Shinji Yamamura & Wife @ 和やまむら Wa Yamamura, Nara Prefecture
Visiting Wa Yamamura – Michelin-rated restaurant in Nara – by spektrograf (CC BY-NC-ND 2.0)

Frequently Asked Questions

What Are the Areas to Avoid in Nara?

Japan is one of the safest countries in the world. Locals are very friendly and crime is low.

This is even truer in Nara, which is a very safe place to visit, it’s a small city and the locals are particularly cheerful. If you want to stay safe, you should simply exercise the same cautions which you would in any other city in the world – that should easily be enough to keep you safe. There are no particular areas you need to avoid.

A word of caution on Nara Park: most of the deer are very friendly and approachable, but a small few can become aggressive when being fed. If any deer seem aggressive, simply don’t interact with them.

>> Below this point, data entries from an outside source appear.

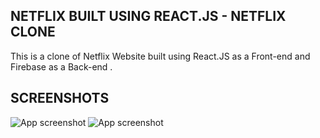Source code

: ## NETFLIX BUILT USING REACT.JS - NETFLIX CLONE

This is a clone of Netflix Website built using React.JS as a Front-end and Firebase as a Back-end .

## SCREENSHOTS
![App screenshot](/Users/gurleensmac/Downloads/PROJECT/react/practise/practise/images/image-1.PNG)
![App screenshot](/Users/gurleensmac/Downloads/PROJECT/react/practise/practise/images/image-2.PNB)


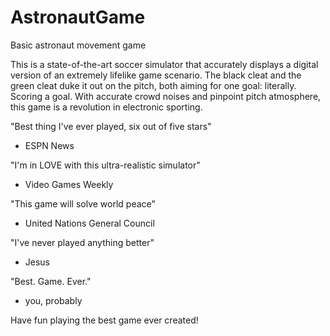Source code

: # AstronautGame
Basic astronaut movement game

This is a state-of-the-art soccer simulator that accurately displays a digital version of an extremely lifelike game scenario.
The black cleat and the green cleat duke it out on the pitch, both aiming for one goal: literally. Scoring a goal.
With accurate crowd noises and pinpoint pitch atmosphere, this game is a revolution in electronic sporting.

"Best thing I've ever played, six out of five stars"
- ESPN News

"I'm in LOVE with this ultra-realistic simulator"
- Video Games Weekly

"This game will solve world peace"
- United Nations General Council

"I've never played anything better"
- Jesus

"Best. Game. Ever."
- you, probably

Have fun playing the best game ever created!
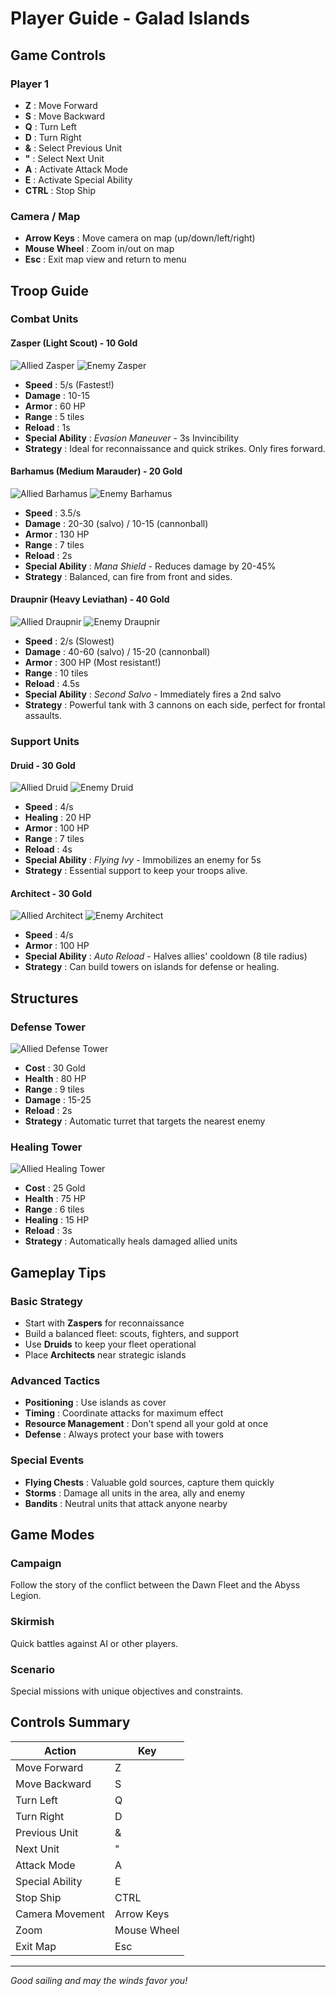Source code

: # Player Guide - Galad Islands

## Game Controls

### Player 1
- **Z** : Move Forward
- **S** : Move Backward
- **Q** : Turn Left
- **D** : Turn Right
- **&** : Select Previous Unit
- **"** : Select Next Unit
- **A** : Activate Attack Mode
- **E** : Activate Special Ability
- **CTRL** : Stop Ship

### Camera / Map
- **Arrow Keys** : Move camera on map (up/down/left/right)
- **Mouse Wheel** : Zoom in/out on map
- **Esc** : Exit map view and return to menu

## Troop Guide

### Combat Units

#### **Zasper** (Light Scout) - 10 Gold
![Allied Zasper](/assets/docs/units/ally/Zasper.png)
![Enemy Zasper](/assets/docs/units/enemy/Zasper.png)
- **Speed** : 5/s (Fastest!)
- **Damage** : 10-15
- **Armor** : 60 HP
- **Range** : 5 tiles
- **Reload** : 1s
- **Special Ability** : _Evasion Maneuver_ - 3s Invincibility
- **Strategy** : Ideal for reconnaissance and quick strikes. Only fires forward.

#### **Barhamus** (Medium Marauder) - 20 Gold
![Allied Barhamus](/assets/docs/units/ally/Barhamus.png)
![Enemy Barhamus](/assets/docs/units/enemy/Barhamus.png)
- **Speed** : 3.5/s
- **Damage** : 20-30 (salvo) / 10-15 (cannonball)
- **Armor** : 130 HP
- **Range** : 7 tiles
- **Reload** : 2s
- **Special Ability** : _Mana Shield_ - Reduces damage by 20-45%
- **Strategy** : Balanced, can fire from front and sides.

#### **Draupnir** (Heavy Leviathan) - 40 Gold
![Allied Draupnir](/assets/docs/units/ally/Draupnir.png)
![Enemy Draupnir](/assets/docs/units/enemy/Draupnir.png)
- **Speed** : 2/s (Slowest)
- **Damage** : 40-60 (salvo) / 15-20 (cannonball)
- **Armor** : 300 HP (Most resistant!)
- **Range** : 10 tiles
- **Reload** : 4.5s
- **Special Ability** : _Second Salvo_ - Immediately fires a 2nd salvo
- **Strategy** : Powerful tank with 3 cannons on each side, perfect for frontal assaults.

### Support Units

#### **Druid** - 30 Gold
![Allied Druid](/assets/docs/units/ally/Druid.png)
![Enemy Druid](/assets/docs/units/enemy/Druid.png)
- **Speed** : 4/s
- **Healing** : 20 HP
- **Armor** : 100 HP
- **Range** : 7 tiles
- **Reload** : 4s
- **Special Ability** : _Flying Ivy_ - Immobilizes an enemy for 5s
- **Strategy** : Essential support to keep your troops alive.

#### **Architect** - 30 Gold
![Allied Architect](/assets/docs/units/ally/Architect.png)
![Enemy Architect](/assets/docs/units/enemy/Architect.png)
- **Speed** : 4/s
- **Armor** : 100 HP
- **Special Ability** : _Auto Reload_ - Halves allies' cooldown (8 tile radius)
- **Strategy** : Can build towers on islands for defense or healing.

## Structures

### Defense Tower
![Allied Defense Tower](/assets/sprites/buildings/ally/ally-defence-tower.png)
- **Cost** : 30 Gold
- **Health** : 80 HP
- **Range** : 9 tiles
- **Damage** : 15-25
- **Reload** : 2s
- **Strategy** : Automatic turret that targets the nearest enemy

### Healing Tower
![Allied Healing Tower](/assets/sprites/buildings/ally/ally-heal-tower.png)
- **Cost** : 25 Gold
- **Health** : 75 HP
- **Range** : 6 tiles
- **Healing** : 15 HP
- **Reload** : 3s
- **Strategy** : Automatically heals damaged allied units

## Gameplay Tips

### Basic Strategy
- Start with **Zaspers** for reconnaissance
- Build a balanced fleet: scouts, fighters, and support
- Use **Druids** to keep your fleet operational
- Place **Architects** near strategic islands

### Advanced Tactics
- **Positioning** : Use islands as cover
- **Timing** : Coordinate attacks for maximum effect
- **Resource Management** : Don't spend all your gold at once
- **Defense** : Always protect your base with towers

### Special Events
- **Flying Chests** : Valuable gold sources, capture them quickly
- **Storms** : Damage all units in the area, ally and enemy
- **Bandits** : Neutral units that attack anyone nearby

## Game Modes

### Campaign
Follow the story of the conflict between the Dawn Fleet and the Abyss Legion.

### Skirmish
Quick battles against AI or other players.

### Scenario
Special missions with unique objectives and constraints.

## Controls Summary

| Action | Key |
|--------|-----|
| Move Forward | Z |
| Move Backward | S |
| Turn Left | Q |
| Turn Right | D |
| Previous Unit | & |
| Next Unit | " |
| Attack Mode | A |
| Special Ability | E |
| Stop Ship | CTRL |
| Camera Movement | Arrow Keys |
| Zoom | Mouse Wheel |
| Exit Map | Esc |

---

*Good sailing and may the winds favor you!*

You should also avoid any of the areas we haven’t listed. Not because they are dangerous, but because they are largely uninteresting. If you want to enjoy your trip as much as possible, stay in one of the areas we’ve recommended – as with any city, Nara has residential districts which don’t offer any interest for tourists.

Deer in front of the Todai-ji lake
Deer in front of the Todai-ji lake in Nara – by Gilbert Sopakuwa (CC BY-NC-ND 2.0)

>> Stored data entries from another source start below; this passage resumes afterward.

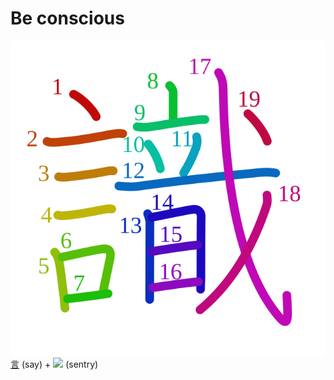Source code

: # Be conscious
![識](../kanji-colorize/8b58.svg)
[言](言.md) (say) + ![](http://www.kanjidamage.com/assets/radsmall/sentry-2bc1a938005a9a9f5c7fac08c3d829cdbd9c42d5048237422cb90f9c0b4aaaa5.jpg) (sentry)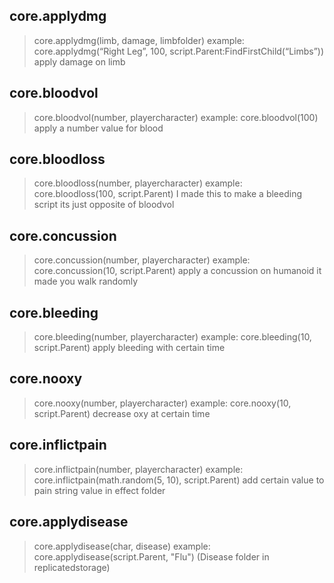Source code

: ## core.applydmg

> core.applydmg(limb, damage, limbfolder) example: core.applydmg(“Right Leg”, 100, script.Parent:FindFirstChild(“Limbs”)) apply damage on limb

## core.bloodvol
> core.bloodvol(number, playercharacter) example: core.bloodvol(100) apply a number value for blood

## core.bloodloss
> core.bloodloss(number, playercharacter) example: core.bloodloss(100, script.Parent) I made this to make a bleeding script its just opposite of bloodvol

## core.concussion
> core.concussion(number, playercharacter) example: core.concussion(10, script.Parent) apply a concussion on humanoid it made you walk randomly

## core.bleeding
> core.bleeding(number, playercharacter) example: core.bleeding(10, script.Parent) apply bleeding with certain time

## core.nooxy
> core.nooxy(number, playercharacter) example: core.nooxy(10, script.Parent) decrease oxy at certain time

## core.inflictpain
> core.inflictpain(number, playercharacter) example: core.inflictpain(math.random(5, 10), script.Parent) add certain value to pain string value in effect folder

## core.applydisease
> core.applydisease(char, disease) example: core.applydisease(script.Parent, "Flu") (Disease folder in replicatedstorage)

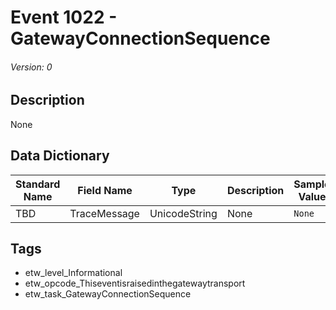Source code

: # Event 1022 - GatewayConnectionSequence
###### Version: 0

## Description
None

## Data Dictionary
|Standard Name|Field Name|Type|Description|Sample Value|
|---|---|---|---|---|
|TBD|TraceMessage|UnicodeString|None|`None`|

## Tags
* etw_level_Informational
* etw_opcode_Thiseventisraisedinthegatewaytransport
* etw_task_GatewayConnectionSequence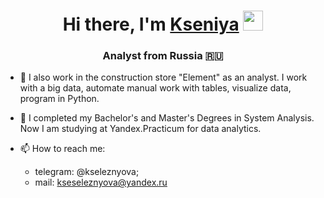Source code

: 
<h1 align="center">Hi there, I'm <a href="https://github.com/kseleznyova" target="_blank">Kseniya</a> 
<img src="https://github.com/blackcater/blackcater/raw/main/images/Hi.gif" height="32"/></h1>
<h3 align="center">Analyst from Russia 🇷🇺</h3>

- 🔭 I also work in the construction store "Element" as an analyst. I work with a big data, automate manual work with tables, visualize data, program in Python.
- 🌱 I completed my Bachelor's and Master's Degrees in System Analysis. Now I am studying at Yandex.Practicum for data analytics.

- 📫 How to reach me: 
   * telegram: @kseleznyova;
   * mail: kseseleznyova@yandex.ru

Where to Stay in Nara for the First Time?

If it’s your first time in Nara, you should stay in Naramachi. It’s very close to other areas, it’s full of fun things to do, and it offers a great range of the city’s perks, from its hipster eateries to its traditional old-school homes. Both hipster and traditional, Naramachi is the best way to get acquainted with all that Nara has to offer.

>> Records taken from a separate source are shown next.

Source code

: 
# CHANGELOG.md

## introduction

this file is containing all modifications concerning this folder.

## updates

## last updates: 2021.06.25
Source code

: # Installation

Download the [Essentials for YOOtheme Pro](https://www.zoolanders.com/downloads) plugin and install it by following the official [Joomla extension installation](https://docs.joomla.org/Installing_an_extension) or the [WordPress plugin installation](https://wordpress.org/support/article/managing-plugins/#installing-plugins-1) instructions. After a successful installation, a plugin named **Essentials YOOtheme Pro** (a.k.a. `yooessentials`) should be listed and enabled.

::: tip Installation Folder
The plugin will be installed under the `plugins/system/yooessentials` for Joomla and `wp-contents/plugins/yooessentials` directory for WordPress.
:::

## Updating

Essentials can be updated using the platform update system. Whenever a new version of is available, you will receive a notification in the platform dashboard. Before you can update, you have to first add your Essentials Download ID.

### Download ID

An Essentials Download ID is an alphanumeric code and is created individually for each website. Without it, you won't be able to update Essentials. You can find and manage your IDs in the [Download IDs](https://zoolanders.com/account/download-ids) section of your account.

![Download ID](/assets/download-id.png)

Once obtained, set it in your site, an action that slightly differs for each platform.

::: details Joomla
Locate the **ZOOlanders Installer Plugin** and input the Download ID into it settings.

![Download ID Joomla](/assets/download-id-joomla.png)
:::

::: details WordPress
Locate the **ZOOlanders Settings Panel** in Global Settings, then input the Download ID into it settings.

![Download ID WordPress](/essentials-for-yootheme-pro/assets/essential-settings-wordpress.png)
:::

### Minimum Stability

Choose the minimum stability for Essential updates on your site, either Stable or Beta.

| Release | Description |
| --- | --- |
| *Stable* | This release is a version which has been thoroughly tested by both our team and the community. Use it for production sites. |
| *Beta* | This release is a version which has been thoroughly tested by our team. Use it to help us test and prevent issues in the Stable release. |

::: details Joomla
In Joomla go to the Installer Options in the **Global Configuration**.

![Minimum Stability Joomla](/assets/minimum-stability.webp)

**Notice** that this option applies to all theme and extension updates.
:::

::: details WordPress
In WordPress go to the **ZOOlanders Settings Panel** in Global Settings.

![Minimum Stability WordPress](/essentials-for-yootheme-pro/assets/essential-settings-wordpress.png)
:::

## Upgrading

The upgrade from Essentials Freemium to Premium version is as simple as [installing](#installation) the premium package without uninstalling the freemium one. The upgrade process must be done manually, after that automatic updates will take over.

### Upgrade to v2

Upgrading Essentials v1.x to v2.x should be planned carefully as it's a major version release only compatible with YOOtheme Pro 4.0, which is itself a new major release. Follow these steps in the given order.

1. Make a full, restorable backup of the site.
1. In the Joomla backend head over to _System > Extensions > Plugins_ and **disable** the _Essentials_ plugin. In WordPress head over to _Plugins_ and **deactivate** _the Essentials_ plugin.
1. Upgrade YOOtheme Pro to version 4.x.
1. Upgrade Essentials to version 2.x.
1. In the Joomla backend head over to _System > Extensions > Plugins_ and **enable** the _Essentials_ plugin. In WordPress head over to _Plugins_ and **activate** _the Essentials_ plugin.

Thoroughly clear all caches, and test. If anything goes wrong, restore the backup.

If you stay in this area, you won’t have to spend too much time traveling to other districts – and you’ll be well-located for enjoying all that Nara has to offer.

Naramachi houses in Nara
Japan style houses on Naramachi street in Nara – by Wally Gobetz (CC BY-NC-ND 2.0)

Above, we’ve already listed the best three hotels options in Naramachi. Here they are:

1. Luxury pick: Noborioji Hotel

If you want luxury in Nara, this is absolutely your top choice. Huge rooms, comfortable beds, elegant decor, great food and brilliant massages make for a fantastic place to stay.

2. Mid-range pick: Hotel Obana

Affordable, clean, tidy and well-located, this place is great for the price.

3. Budget pick: Haruya Naramachi

This guesthouse is a cozy little place – it’s homely and friendly with lots of traditional decor. For an affordable and traditional stay, this is great.

Where to Stay in Nara on a Budget?

Japan is rightly infamous for being an expensive tourist destination. And while some things are expensive, it’s actually pretty easy to find very affordable accommodation. Though many hotels are pricey, Japan offers plenty of affordable hostels and guesthouses, which all offer a cheap sleep.

In Nara especially, there are many affordable guesthouses. Because relatively few tourists visit the city overnight, there are lots of very inexpensive options.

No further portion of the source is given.